▶ THE INPUT:

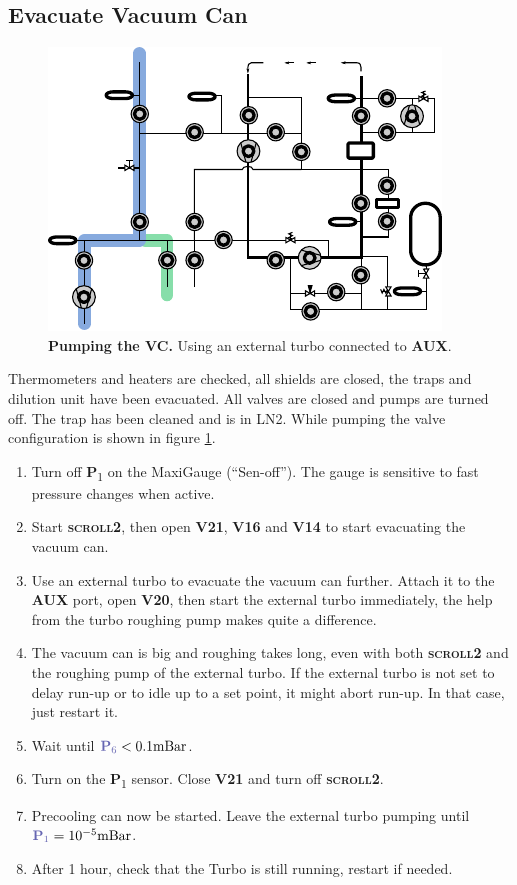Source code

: \documentclass{article}[18pt,A4]
\newcommand{\mBar}{\mathrm{mBar}}
\newcommand{\thing}[1]{{\color{gray}\textsc{ \textbf{#1}}}}
\newcommand{\valve}[1]{{\color{gray}\textbf{V#1}}}
\newcommand{\pressure}[1]{{\color{pressurecolor}\textbf{P}\textsubscript{#1}}}
\begin{document}
\newpage
\subsection{Evacuate Vacuum Can}

\begin{figure}[ht]
\centering
\includegraphics{fig/blu_fors_ghs_pump_vc.pdf}
\caption{\textbf{Pumping the VC.} Using an external turbo connected to \thing{AUX}. 
\label{fig:blu_fors_ghs_pump_vc}
}
\end{figure}

Thermometers and heaters are checked, all shields are closed, the traps and dilution unit have been evacuated.
All valves are closed and pumps are turned off.
The trap has been cleaned and is in LN2.
While pumping the valve configuration is shown in figure  \ref{fig:blu_fors_ghs_pump_vc}.
\begin{enumerate}
    \item Turn off \pressure{1} on the MaxiGauge (``Sen-off'').
    The gauge is sensitive to fast pressure changes when active.
    \item Start \thing{scroll2}, then open \valve{21}, \valve{16} and \valve{14} to start evacuating the vacuum can. 
    \item Use an external turbo to evacuate the vacuum can further.
    Attach it to the \thing{AUX} port, open \valve{20}, then start the external turbo immediately, the help from the turbo roughing pump makes quite a difference.
    \item The vacuum can is big and roughing takes long, even with both \thing{scroll2} and the roughing pump of the external turbo.
    If the external turbo is not set to delay run-up or to idle up to a set point, it might abort run-up. In that case, just restart it.
    \item Wait until $\pressure{6} < 0.1 \mBar$.
    \item Turn on the \pressure{1} sensor. Close \valve{21} and turn off \thing{scroll2}.
    \item Precooling can now be started. Leave the external turbo pumping until $\pressure{1} = 10^{-5} \mBar$. 
    \item After 1 hour, check that the Turbo is still running, restart if needed.
\end{enumerate}
\end{document}
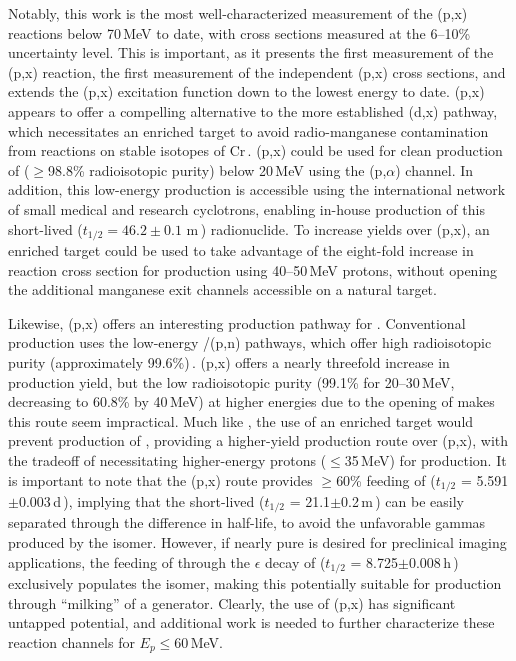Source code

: Notably, this work is the most well-characterized measurement of the (p,x) reactions below 70\,MeV to date, with cross sections measured  at the 6--10\% uncertainty level.
This is important, as it presents the first measurement of the (p,x) reaction,  the first measurement of the independent (p,x) cross sections, and extends the (p,x) excitation function down to the lowest energy to date. 
(p,x) appears to offer a compelling alternative to the more established (d,x) pathway, which necessitates an enriched  target to avoid radio-manganese contamination from reactions on stable isotopes of Cr\,\cite{Klein2000}.
(p,x) could be used for clean production of   ($\geq$98.8\% radioisotopic purity) below 20\,MeV using the (p,$\alpha$) channel.
In addition, this low-energy production is accessible using the international network of small medical and research cyclotrons, enabling in-house production of this short-lived ($t_{1/2}=46.2\pm0.1$ m\,\cite{Wang2017}) radionuclide.
To increase yields over (p,x), an enriched  target could be used to take advantage of the eight-fold increase in reaction cross section for production using 40--50\,MeV protons, without opening the additional manganese exit channels accessible on a natural target.



Likewise, (p,x) offers an interesting production pathway for  .
Conventional production uses the low-energy /(p,n) pathways, which offer high radioisotopic purity (approximately 99.6\%)\,\cite{Graves2015,Wooten2015}.
(p,x) offers a nearly threefold increase in production yield, but the low radioisotopic purity (99.1\% for 20--30\,MeV, decreasing to 60.8\% by 40\,MeV) at higher energies due to the opening of  makes this route seem impractical.
Much like , the use of an enriched  target would prevent production of , providing a higher-yield production route over   (p,x), with the tradeoff of necessitating higher-energy protons ($\leq$35\,MeV) for production.
It is important to note that the (p,x) route provides $\geq$60\% feeding of  ($t_{1/2}$ = 5.591$\pm$0.003\,d\,\cite{Dong2015}), implying that the short-lived   ($t_{1/2}$ = 21.1$\pm$0.2\,m\,\cite{Dong2015}) can be easily separated through the difference in half-life, to avoid the unfavorable gammas produced by the isomer. 
However, if nearly pure  is desired for preclinical imaging applications, the feeding of  through the $\epsilon$ decay of  ($t_{1/2}$ = 8.725$\pm$0.008\,h\,\cite{Dong2015}) exclusively populates the isomer, making this potentially suitable for production through \enquote{milking} of a  generator.
Clearly, the use of (p,x) has significant untapped potential, and additional work is needed to further characterize these reaction channels for $E_p \leq$60\,MeV.


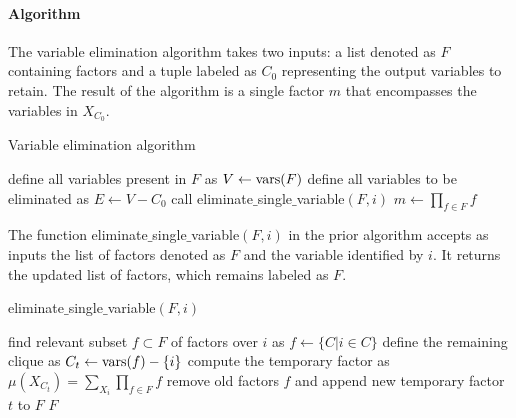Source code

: \paragraph*{Algorithm}
The variable elimination algorithm takes two inputs: a list denoted as $F$ containing factors and a tuple labeled as $C_0$ representing the output variables to retain. 
The result of the algorithm is a single factor $m$ that encompasses the variables in $X_{C_0}$.
\begin{algorithm}[H]
    \caption{Variable elimination algorithm}
        \begin{algorithmic}[1]
            \State define all variables present in $F$ as $V\leftarrow\textnormal{vars}(F)$
            \State define all variables to be eliminated as $E\leftarrow V-C_0$
                \State call eliminate$\_$single$\_$variable$(F,i)$
            \EndFor
                \State $m \leftarrow \prod_{f \in F}f$
            \EndFor
        \end{algorithmic}
\end{algorithm}
The function eliminate$\_$single$\_$variable$(F,i)$ in the prior algorithm accepts as inputs the list of factors denoted as $F$ and the variable identified by $i$. 
It returns the updated list of factors, which remains labeled as $F$.
\begin{algorithm}[H]
    \caption{eliminate$\_$single$\_$variable$(F,i)$}
        \begin{algorithmic}[1]
            \State find relevant subset $f \subset F$ of factors over $i$ as $f \leftarrow\{C|i\in C\}$
            \State define the remaining clique as $C_t \leftarrow \textnormal{vars}(f)-\{i\}$
            \State compute the temporary factor as $\mu(X_{C_t})=\sum_{X_i}\prod_{f \in F}f$
            \State remove old factors $f$ and append new temporary factor $t$ to $F$
            \State \Return $F$
        \end{algorithmic}
\end{algorithm}
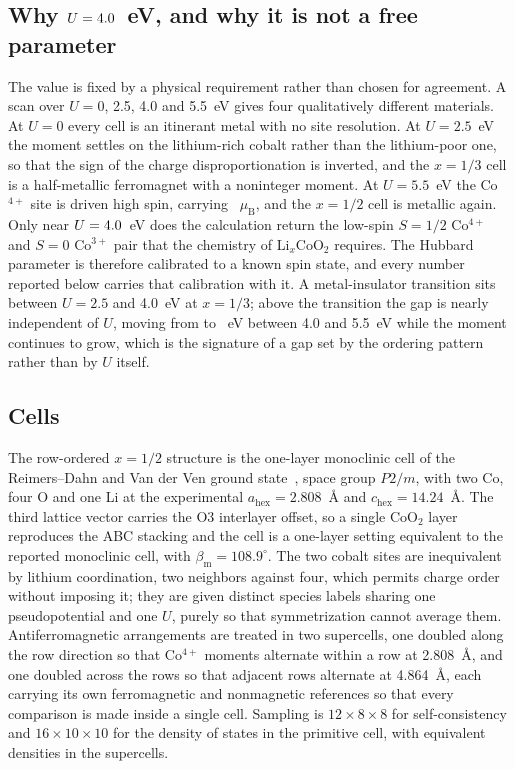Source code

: \documentclass[reprint,twocolumn,prb,amsmath,amssymb,superscriptaddress,floatfix]{revtex4-2}
\newcommand{\muBs}{\mu_{\mathrm{B}}}
\begin{document}
\subsection{Why $U=\Uused$~eV, and why it is not a free parameter}

The value is fixed by a physical requirement rather than chosen for agreement. A scan over
$U=0$, 2.5, 4.0 and 5.5~eV gives four qualitatively different materials. At $U=0$ every cell is
an itinerant metal with no site resolution. At $U=2.5$~eV the moment settles on the lithium-rich
cobalt rather than the lithium-poor one, so that the sign of the charge disproportionation is
inverted, and the $x=1/3$ cell is a half-metallic ferromagnet with a noninteger moment. At
$U=5.5$~eV the Co$^{4+}$ site is driven high spin, carrying \comomentHighU~$\muBs$, and the
$x=1/2$ cell is metallic again. Only near $U=\Uused$~eV does the calculation return the low-spin
$S=1/2$ Co$^{4+}$ and $S=0$ Co$^{3+}$ pair that the chemistry of Li$_x$CoO$_2$ requires. The
Hubbard parameter is therefore calibrated to a known spin state, and every number reported below
carries that calibration with it. A metal-insulator transition sits between $U=2.5$ and 4.0~eV at
$x=1/3$; above the transition the gap is nearly independent of $U$, moving from \gapXthirdUfour{} to
\gapXthirdUfive~eV between 4.0 and 5.5~eV while the moment continues to grow, which is the signature of a
gap set by the ordering pattern rather than by $U$ itself.

\subsection{Cells}

The row-ordered $x=1/2$ structure is the one-layer monoclinic cell of the Reimers--Dahn and Van
der Ven ground state~\cite{Reimers1992,VanderVen1998}, space group $P2/m$, with two Co, four O
and one Li at the experimental $a_{\mathrm{hex}}=2.808$~\AA{} and $c_{\mathrm{hex}}=14.24$~\AA.
The third lattice vector carries the O3 interlayer offset, so a single CoO$_2$ layer reproduces
the ABC stacking and the cell is a one-layer setting equivalent to the reported monoclinic cell,
with $\beta_{\mathrm{m}}=108.9^{\circ}$. The two cobalt sites are inequivalent by lithium
coordination, two neighbors against four, which permits charge order without imposing it; they are given distinct
species labels sharing one pseudopotential and one $U$, purely so that symmetrization cannot
average them. Antiferromagnetic arrangements are treated in two supercells, one doubled along
the row direction so that Co$^{4+}$ moments alternate within a row at 2.808~\AA, and one doubled
across the rows so that adjacent rows alternate at 4.864~\AA, each carrying its own ferromagnetic
and nonmagnetic references so that every comparison is made inside a single cell. Sampling is
$12\times8\times8$ for self-consistency and $16\times10\times10$ for the density of states in
the primitive cell, with equivalent densities in the supercells.
\end{document}
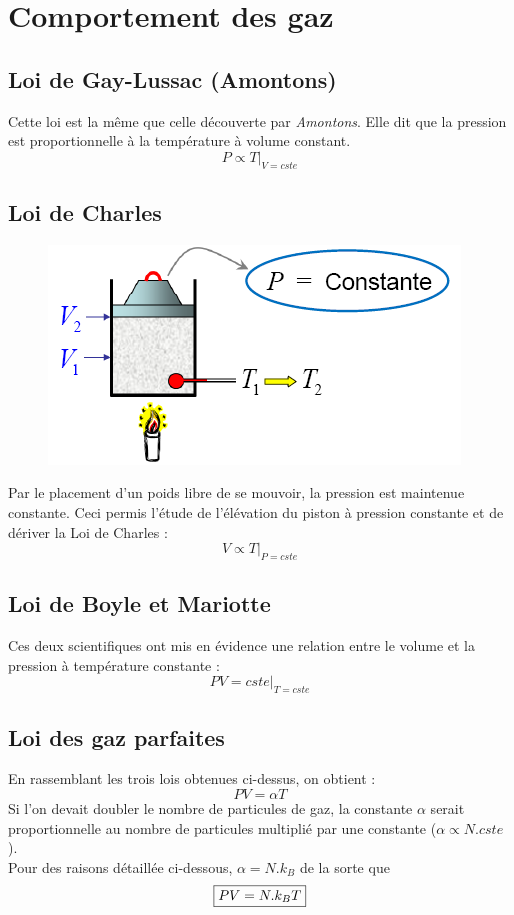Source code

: \documentclass	[11pt, a4paper, openany]{book}
\begin{document}
\section{Comportement des gaz}
\subsection{Loi de Gay-Lussac (Amontons)}
Cette loi est la même que celle découverte par \textit{Amontons}. Elle dit que la pression est proportionnelle à la température à volume constant.
\begin{equation}
	P \propto T|_{V = cste}
\end{equation}

\subsection{Loi de Charles}
\begin{figure}
	\includegraphics[scale=0.23]{th/image5.png}
\end{figure}
Par le placement d'un poids libre de se mouvoir, la pression est maintenue constante. Ceci permis l'étude de l'élévation du piston à pression constante et de dériver la Loi de Charles :
\begin{equation}
	V \propto T|_{P = cste}
\end{equation}

\subsection{Loi de Boyle et Mariotte}
Ces deux scientifiques ont mis en évidence une relation entre le volume et la pression à température constante :
\begin{equation}
	PV = cste|_{T = cste}
\end{equation}

\subsection{Loi des gaz parfaites}
En rassemblant les trois lois obtenues ci-dessus, on obtient : 
\begin{equation}
	PV = \alpha T
\end{equation}
Si l'on devait doubler le nombre de particules de gaz, la constante $\alpha$ serait proportionnelle au nombre de particules multiplié par une constante ($\alpha \propto N.cste$).\\
Pour des raisons détaillée ci-dessous, $\alpha = N.k_B$ de la sorte que
\begin{equation}
	\fbox{$ PV = N.k_BT$}
\end{equation}
\end{document}
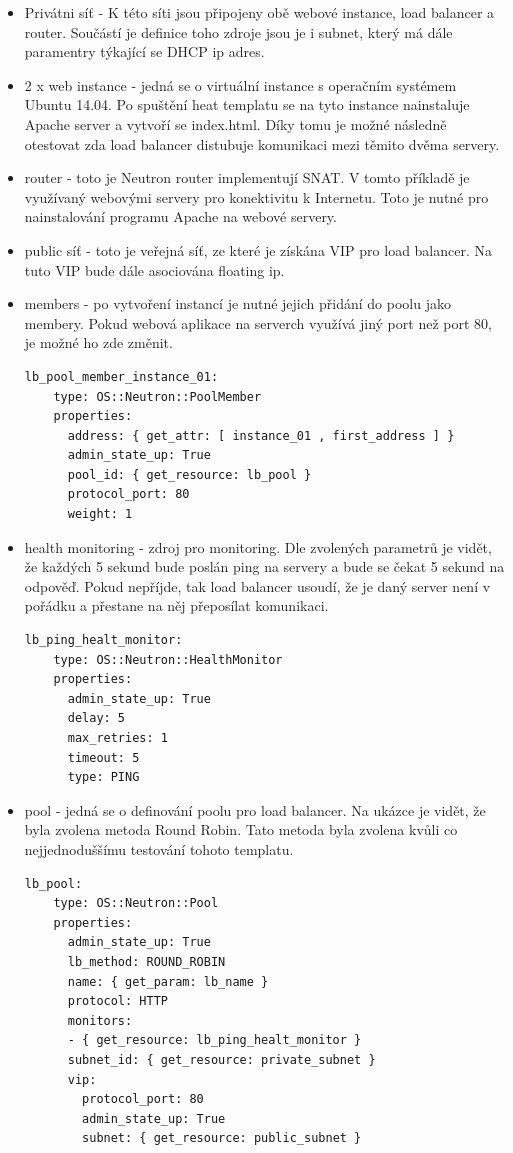 \begin{itemize}
\item Privátni síť - K této síti jsou připojeny obě webové instance, load balancer a router. Součástí je definice toho zdroje jsou je i subnet, který má dále paramentry týkající se DHCP ip adres.
\item 2 x web instance - jedná se o virtuální instance s operačním systémem Ubuntu 14.04. Po spuštění heat templatu se na tyto instance nainstaluje Apache server a vytvoří se index.html. Díky tomu je možné následně otestovat zda load balancer distubuje komunikaci mezi těmito dvěma servery.
\item router - toto je Neutron router implementují SNAT. V tomto příkladě je využívaný webovými servery pro konektivitu k Internetu. Toto je nutné pro nainstalování programu Apache na webové servery.
\item public síť - toto je veřejná síť, ze které je získána VIP pro load balancer. Na tuto VIP bude dále asociována floating ip. 
\item members - po vytvoření instancí je nutné jejich přidání do poolu jako membery. Pokud webová aplikace na serverch využívá jiný port než port 80, je možné ho zde změnit.

\begin{lstlisting}[caption=Healt monitor]
lb_pool_member_instance_01:
    type: OS::Neutron::PoolMember
    properties:
      address: { get_attr: [ instance_01 , first_address ] }
      admin_state_up: True
      pool_id: { get_resource: lb_pool }
      protocol_port: 80
      weight: 1
\end{lstlisting}

\item health monitoring - zdroj pro monitoring. Dle zvolených parametrů je vidět, že každých 5 sekund bude poslán ping na servery a bude se čekat 5 sekund na odpověď. Pokud nepříjde, tak load balancer usoudí, že je daný server není v pořádku a přestane na něj přeposílat komunikaci.

\begin{lstlisting}[caption=Healt monitor]
lb_ping_healt_monitor:
    type: OS::Neutron::HealthMonitor
    properties:
      admin_state_up: True
      delay: 5
      max_retries: 1
      timeout: 5
      type: PING
\end{lstlisting}

\item pool - jedná se o definování poolu pro load balancer. Na ukázce je vidět, že byla zvolena metoda Round Robin. Tato metoda byla zvolena kvůli co nejjednoduššímu testování tohoto templatu.

\begin{lstlisting}[caption=Healt monitor]
lb_pool:
    type: OS::Neutron::Pool
    properties:
      admin_state_up: True
      lb_method: ROUND_ROBIN
      name: { get_param: lb_name }
      protocol: HTTP
      monitors:
      - { get_resource: lb_ping_healt_monitor }
      subnet_id: { get_resource: private_subnet }
      vip:
        protocol_port: 80
        admin_state_up: True
        subnet: { get_resource: public_subnet }
\end{lstlisting}
\end{itemize}

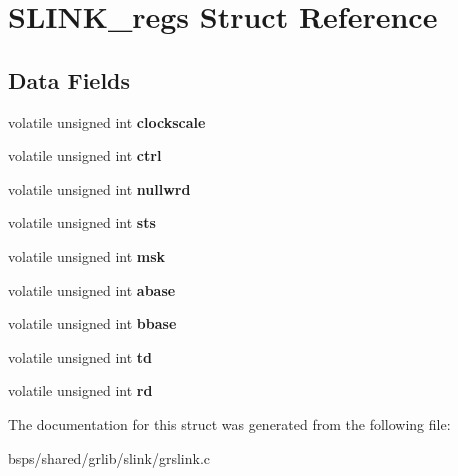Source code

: \hypertarget{structSLINK__regs}{}\section{S\+L\+I\+N\+K\+\_\+regs Struct Reference}
\label{structSLINK__regs}
\subsection*{Data Fields}
\begin{DoxyCompactItemize}
\item 
\mbox{\label{structSLINK__regs_af1700762f8d6846b135bd1be9c862d0a}} 
volatile unsigned int {\bfseries clockscale}
\item 
\mbox{\label{structSLINK__regs_affdf6dc5f4cced5d19d4d3ce6911e9f4}} 
volatile unsigned int {\bfseries ctrl}
\item 
\mbox{\label{structSLINK__regs_a635ea81b634202725db33be83a520710}} 
volatile unsigned int {\bfseries nullwrd}
\item 
\mbox{\label{structSLINK__regs_add5872111d9b0443b979039c509c9cf8}} 
volatile unsigned int {\bfseries sts}
\item 
\mbox{\label{structSLINK__regs_ae880ad93f16c65f2ec1cd17b8d6faa06}} 
volatile unsigned int {\bfseries msk}
\item 
\mbox{\label{structSLINK__regs_a14927425018cdf2c0faba05c86b45399}} 
volatile unsigned int {\bfseries abase}
\item 
\mbox{\label{structSLINK__regs_ad8280b3a9732cfe3c04f0dde0329f2d5}} 
volatile unsigned int {\bfseries bbase}
\item 
\mbox{\label{structSLINK__regs_a99f8b0cc7089e1854e14db6837c478d7}} 
volatile unsigned int {\bfseries td}
\item 
\mbox{\label{structSLINK__regs_a22ea2ad3e80a16673b4dffd8df7d3b68}} 
volatile unsigned int {\bfseries rd}
\end{DoxyCompactItemize}


The documentation for this struct was generated from the following file\+:\begin{DoxyCompactItemize}
\item 
bsps/shared/grlib/slink/grslink.\+c\end{DoxyCompactItemize}
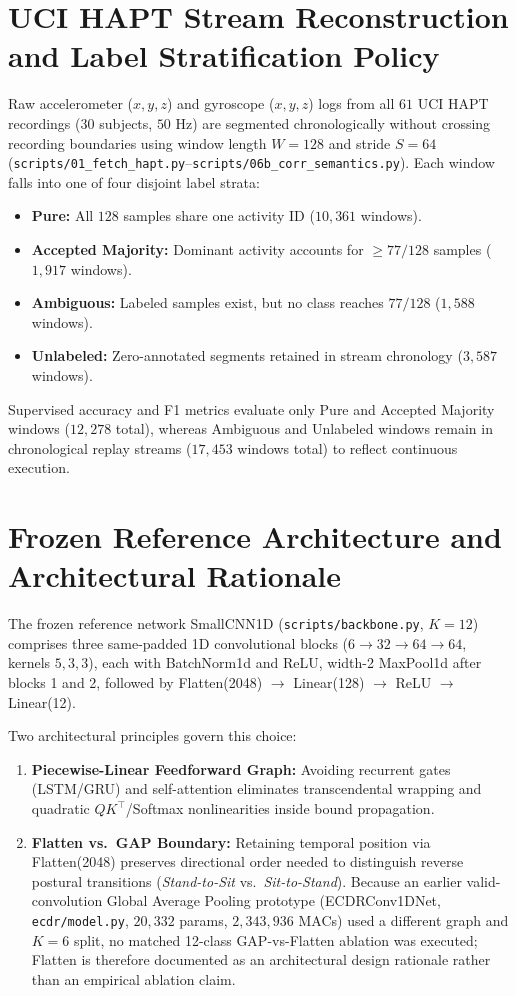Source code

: \documentclass[11pt,oneside,a4paper]{report}
\newcommand{\code}[1]{{\small\upshape\ttfamily #1}}
\theoremstyle{remark}
\begin{document}
\section{UCI HAPT Stream Reconstruction and Label Stratification Policy}
Raw accelerometer ($x,y,z$) and gyroscope ($x,y,z$) logs from all $61$ UCI HAPT recordings ($30$ subjects, $50\text{ Hz}$) are segmented chronologically without crossing recording boundaries using window length $W=128$ and stride $S=64$ (\nolinkurl{scripts/01_fetch_hapt.py}--\nolinkurl{scripts/06b_corr_semantics.py}). Each window falls into one of four disjoint label strata:
\begin{itemize}[leftmargin=1.5em]
  \item \textbf{Pure:} All $128$ samples share one activity ID ($10,361$ windows).
  \item \textbf{Accepted Majority:} Dominant activity accounts for $\ge 77/128$ samples ($1,917$ windows).
  \item \textbf{Ambiguous:} Labeled samples exist, but no class reaches $77/128$ ($1,588$ windows).
  \item \textbf{Unlabeled:} Zero-annotated segments retained in stream chronology ($3,587$ windows).
\end{itemize}
Supervised accuracy and F1 metrics evaluate only Pure and Accepted Majority windows ($12,278$ total), whereas Ambiguous and Unlabeled windows remain in chronological replay streams ($17,453$ windows total) to reflect continuous execution.

\section{Frozen Reference Architecture and Architectural Rationale}
The frozen reference network \code{SmallCNN1D} (\nolinkurl{scripts/backbone.py}, $K=12$) comprises three same-padded 1D convolutional blocks ($6 \to 32 \to 64 \to 64$, kernels $5,3,3$), each with \code{BatchNorm1d} and \code{ReLU}, width-2 \code{MaxPool1d} after blocks 1 and 2, followed by \code{Flatten(2048)} $\to$ \code{Linear(128)} $\to$ \code{ReLU} $\to$ \code{Linear(12)}.

Two architectural principles govern this choice:
\begin{enumerate}[leftmargin=1.5em]
  \item \textbf{Piecewise-Linear Feedforward Graph:} Avoiding recurrent gates (LSTM/GRU) and self-attention eliminates transcendental wrapping and quadratic $QK^\top$/Softmax nonlinearities inside bound propagation.
  \item \textbf{Flatten vs.\ GAP Boundary:} Retaining temporal position via \code{Flatten(2048)} preserves directional order needed to distinguish reverse postural transitions (\textit{Stand-to-Sit} vs.\ \textit{Sit-to-Stand}). Because an earlier valid-convolution Global Average Pooling prototype (\code{ECDRConv1DNet}, \nolinkurl{ecdr/model.py}, $20,332$ params, $2,343,936$ MACs) used a different graph and $K=6$ split, no matched 12-class GAP-vs-Flatten ablation was executed; \code{Flatten} is therefore documented as an architectural design rationale rather than an empirical ablation claim.
\end{enumerate}
\end{document}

▶ WHAT IS REQUIRED:
Report every line in the data above in which the word "DoxyCompactItemize" appears.

▶ RESPONSE TO THE EXERCISE:
\begin{DoxyCompactItemize}
\end{DoxyCompactItemize}
The documentation for this struct was generated from the following file\+:\begin{DoxyCompactItemize}
bsps/shared/grlib/slink/grslink.\+c\end{DoxyCompactItemize}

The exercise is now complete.